Transcribe the following entries letter for letter, without the pictures.

[Stored data]
Content starts
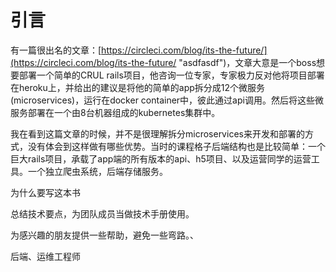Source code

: # 引言

有一篇很出名的文章：[https://circleci.com/blog/its-the-future/](https://circleci.com/blog/its-the-future/ "asdfasdf")，文章大意是一个boss想要部署一个简单的CRUL rails项目，他咨询一位专家，专家极力反对他将项目部署在heroku上，并给出的建议是将他的简单的app拆分成12个微服务\(microservices\)，运行在docker container中，彼此通过api调用。然后将这些微服务部署在一个由8台机器组成的kubernetes集群中。

我在看到这篇文章的时候，并不是很理解拆分microservices来开发和部署的方式，没有体会到这样做有哪些优势。当时的课程格子后端结构也是比较简单：一个巨大rails项目，承载了app端的所有版本的api、h5项目、以及运营同学的运营工具。一个独立爬虫系统，后端存储服务。



为什么要写这本书

总结技术要点，为团队成员当做技术手册使用。

为感兴趣的朋友提供一些帮助，避免一些弯路。、

后端、运维工程师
Content ends
## SOLVED EXERCISE
Source code

: # 引言

有一篇很出名的文章：[https://circleci.com/blog/its-the-future/](https://circleci.com/blog/its-the-future/ "asdfasdf")，文章大意是一个boss想要部署一个简单的CRUL rails项目，他咨询一位专家，专家极力反对他将项目部署在heroku上，并给出的建议是将他的简单的app拆分成12个微服务\(microservices\)，运行在docker container中，彼此通过api调用。然后将这些微服务部署在一个由8台机器组成的kubernetes集群中。

我在看到这篇文章的时候，并不是很理解拆分microservices来开发和部署的方式，没有体会到这样做有哪些优势。当时的课程格子后端结构也是比较简单：一个巨大rails项目，承载了app端的所有版本的api、h5项目、以及运营同学的运营工具。一个独立爬虫系统，后端存储服务。



为什么要写这本书

总结技术要点，为团队成员当做技术手册使用。

为感兴趣的朋友提供一些帮助，避免一些弯路。、

后端、运维工程师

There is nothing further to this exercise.